— Activity —
Lines below starting with the line with "## Remote Server Stuff" and going on through the line with "- [FastUpload](https://fastupload.io/)" must be output exactly; the rest of the records must be left out.

— Data —
◆ ◆ ◆

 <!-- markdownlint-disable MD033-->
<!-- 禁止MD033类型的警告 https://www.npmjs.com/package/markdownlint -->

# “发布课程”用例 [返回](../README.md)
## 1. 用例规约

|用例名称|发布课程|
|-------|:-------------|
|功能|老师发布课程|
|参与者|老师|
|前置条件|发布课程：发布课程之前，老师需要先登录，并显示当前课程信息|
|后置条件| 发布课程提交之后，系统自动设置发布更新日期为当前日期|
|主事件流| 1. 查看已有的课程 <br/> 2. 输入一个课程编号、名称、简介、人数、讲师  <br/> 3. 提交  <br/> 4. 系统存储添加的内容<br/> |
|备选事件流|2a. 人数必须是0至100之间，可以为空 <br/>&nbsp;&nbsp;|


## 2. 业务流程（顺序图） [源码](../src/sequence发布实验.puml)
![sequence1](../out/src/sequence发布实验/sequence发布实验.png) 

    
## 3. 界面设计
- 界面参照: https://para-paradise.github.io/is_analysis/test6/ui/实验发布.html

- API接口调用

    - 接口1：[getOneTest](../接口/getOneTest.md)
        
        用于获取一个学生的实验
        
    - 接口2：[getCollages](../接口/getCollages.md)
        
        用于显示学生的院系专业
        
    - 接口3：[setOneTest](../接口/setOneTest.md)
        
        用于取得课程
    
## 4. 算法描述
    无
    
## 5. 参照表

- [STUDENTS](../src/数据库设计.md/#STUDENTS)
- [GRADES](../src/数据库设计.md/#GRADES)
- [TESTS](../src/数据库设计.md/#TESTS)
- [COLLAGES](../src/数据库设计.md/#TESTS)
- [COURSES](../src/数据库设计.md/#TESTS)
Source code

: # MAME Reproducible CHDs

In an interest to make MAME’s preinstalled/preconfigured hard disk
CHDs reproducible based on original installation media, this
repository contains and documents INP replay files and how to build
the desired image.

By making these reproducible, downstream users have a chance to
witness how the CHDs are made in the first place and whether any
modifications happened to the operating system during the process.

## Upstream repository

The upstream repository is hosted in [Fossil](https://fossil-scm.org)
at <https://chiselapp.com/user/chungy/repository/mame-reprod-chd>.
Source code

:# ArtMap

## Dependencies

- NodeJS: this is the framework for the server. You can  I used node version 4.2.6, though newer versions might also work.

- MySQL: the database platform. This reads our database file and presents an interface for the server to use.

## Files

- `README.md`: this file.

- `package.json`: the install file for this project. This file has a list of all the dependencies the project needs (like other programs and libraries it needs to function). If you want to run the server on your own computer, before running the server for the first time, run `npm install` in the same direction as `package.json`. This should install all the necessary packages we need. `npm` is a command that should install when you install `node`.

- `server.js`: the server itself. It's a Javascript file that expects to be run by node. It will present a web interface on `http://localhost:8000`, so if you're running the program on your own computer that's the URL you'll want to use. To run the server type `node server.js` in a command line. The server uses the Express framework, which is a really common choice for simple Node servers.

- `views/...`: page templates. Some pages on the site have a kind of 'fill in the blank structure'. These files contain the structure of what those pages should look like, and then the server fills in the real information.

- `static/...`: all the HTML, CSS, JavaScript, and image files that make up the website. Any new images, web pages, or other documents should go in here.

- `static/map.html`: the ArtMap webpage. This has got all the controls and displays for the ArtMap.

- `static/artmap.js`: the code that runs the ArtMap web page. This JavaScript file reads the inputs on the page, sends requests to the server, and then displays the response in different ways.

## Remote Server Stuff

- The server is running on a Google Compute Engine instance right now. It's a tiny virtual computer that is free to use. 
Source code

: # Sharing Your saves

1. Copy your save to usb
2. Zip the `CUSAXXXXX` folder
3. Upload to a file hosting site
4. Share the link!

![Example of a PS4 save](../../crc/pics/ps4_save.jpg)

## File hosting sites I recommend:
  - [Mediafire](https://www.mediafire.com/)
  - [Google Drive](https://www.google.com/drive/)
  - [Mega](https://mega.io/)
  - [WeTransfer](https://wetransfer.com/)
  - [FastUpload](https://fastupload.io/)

◆ ◆ ◆

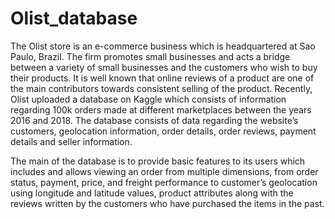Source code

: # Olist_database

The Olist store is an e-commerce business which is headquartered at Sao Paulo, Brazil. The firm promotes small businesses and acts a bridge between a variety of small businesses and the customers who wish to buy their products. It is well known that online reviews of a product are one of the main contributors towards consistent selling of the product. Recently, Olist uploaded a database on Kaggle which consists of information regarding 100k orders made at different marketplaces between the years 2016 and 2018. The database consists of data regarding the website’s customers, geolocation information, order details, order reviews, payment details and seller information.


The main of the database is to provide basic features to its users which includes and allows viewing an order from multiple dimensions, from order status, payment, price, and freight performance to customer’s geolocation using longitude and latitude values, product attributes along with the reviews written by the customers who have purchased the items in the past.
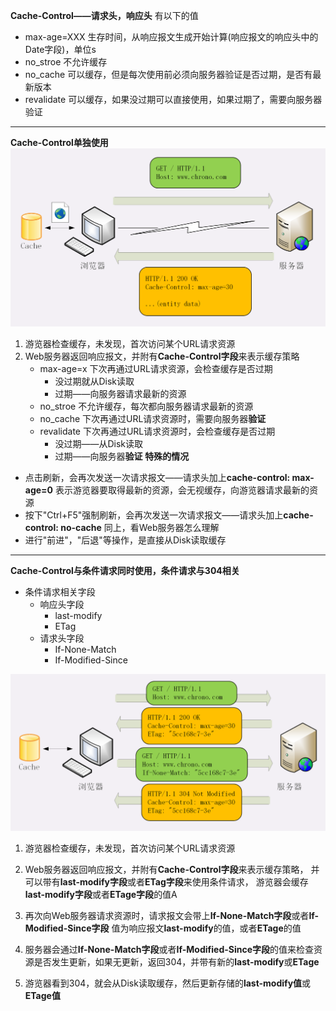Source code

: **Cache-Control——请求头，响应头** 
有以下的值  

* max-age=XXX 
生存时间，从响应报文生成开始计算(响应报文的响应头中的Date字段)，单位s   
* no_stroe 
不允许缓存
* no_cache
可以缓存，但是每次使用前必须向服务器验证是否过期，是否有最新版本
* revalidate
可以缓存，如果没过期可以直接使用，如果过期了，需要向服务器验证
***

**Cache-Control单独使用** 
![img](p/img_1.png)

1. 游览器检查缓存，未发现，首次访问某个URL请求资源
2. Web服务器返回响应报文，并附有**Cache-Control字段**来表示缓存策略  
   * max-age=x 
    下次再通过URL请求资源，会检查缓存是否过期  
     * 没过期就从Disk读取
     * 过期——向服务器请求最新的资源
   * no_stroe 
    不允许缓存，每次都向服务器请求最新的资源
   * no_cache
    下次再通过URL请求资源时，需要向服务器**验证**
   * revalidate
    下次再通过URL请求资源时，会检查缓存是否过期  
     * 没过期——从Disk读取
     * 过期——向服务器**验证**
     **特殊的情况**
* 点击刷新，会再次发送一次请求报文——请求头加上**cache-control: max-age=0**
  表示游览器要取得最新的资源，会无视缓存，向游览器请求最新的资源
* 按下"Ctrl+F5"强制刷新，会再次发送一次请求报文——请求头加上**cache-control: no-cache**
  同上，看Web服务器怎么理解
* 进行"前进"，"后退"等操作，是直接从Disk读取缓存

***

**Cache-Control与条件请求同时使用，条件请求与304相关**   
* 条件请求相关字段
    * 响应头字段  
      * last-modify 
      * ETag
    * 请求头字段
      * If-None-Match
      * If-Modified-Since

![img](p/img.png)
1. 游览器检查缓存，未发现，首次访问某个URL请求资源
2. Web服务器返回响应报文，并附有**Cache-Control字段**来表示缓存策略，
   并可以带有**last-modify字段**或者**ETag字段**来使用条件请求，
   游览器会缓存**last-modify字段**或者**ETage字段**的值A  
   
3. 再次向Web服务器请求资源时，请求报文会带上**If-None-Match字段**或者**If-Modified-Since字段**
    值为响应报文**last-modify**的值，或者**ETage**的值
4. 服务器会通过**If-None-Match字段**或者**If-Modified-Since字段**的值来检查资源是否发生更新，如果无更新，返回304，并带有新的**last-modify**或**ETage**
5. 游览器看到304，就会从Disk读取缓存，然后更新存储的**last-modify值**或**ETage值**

◆ ◆ ◆

— Written answer —
## Remote Server Stuff

- The server is running on a Google Compute Engine instance right now. It's a tiny virtual computer that is free to use. 
Source code

: # Sharing Your saves

1. Copy your save to usb
2. Zip the `CUSAXXXXX` folder
3. Upload to a file hosting site
4. Share the link!

![Example of a PS4 save](../../crc/pics/ps4_save.jpg)

## File hosting sites I recommend:
  - [Mediafire](https://www.mediafire.com/)
  - [Google Drive](https://www.google.com/drive/)
  - [Mega](https://mega.io/)
  - [WeTransfer](https://wetransfer.com/)
  - [FastUpload](https://fastupload.io/)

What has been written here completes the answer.